Work to complete. Set every record down again, identical to the original.

Records from a data collection:
━━━━━━━━

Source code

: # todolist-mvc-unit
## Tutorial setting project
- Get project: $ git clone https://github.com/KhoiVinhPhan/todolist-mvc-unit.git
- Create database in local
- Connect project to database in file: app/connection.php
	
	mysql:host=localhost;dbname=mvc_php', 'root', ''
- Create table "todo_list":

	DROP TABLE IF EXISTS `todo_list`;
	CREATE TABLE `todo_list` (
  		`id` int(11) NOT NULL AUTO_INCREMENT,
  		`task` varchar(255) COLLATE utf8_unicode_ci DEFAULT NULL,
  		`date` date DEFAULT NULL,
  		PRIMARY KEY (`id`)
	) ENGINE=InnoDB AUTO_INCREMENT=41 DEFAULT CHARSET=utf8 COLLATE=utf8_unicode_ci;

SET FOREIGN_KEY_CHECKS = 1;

━━━━━━━━

Solution to the problem.
Source code

: # todolist-mvc-unit
## Tutorial setting project
- Get project: $ git clone https://github.com/KhoiVinhPhan/todolist-mvc-unit.git
- Create database in local
- Connect project to database in file: app/connection.php
	
	mysql:host=localhost;dbname=mvc_php', 'root', ''
- Create table "todo_list":

	DROP TABLE IF EXISTS `todo_list`;
	CREATE TABLE `todo_list` (
  		`id` int(11) NOT NULL AUTO_INCREMENT,
  		`task` varchar(255) COLLATE utf8_unicode_ci DEFAULT NULL,
  		`date` date DEFAULT NULL,
  		PRIMARY KEY (`id`)
	) ENGINE=InnoDB AUTO_INCREMENT=41 DEFAULT CHARSET=utf8 COLLATE=utf8_unicode_ci;

SET FOREIGN_KEY_CHECKS = 1;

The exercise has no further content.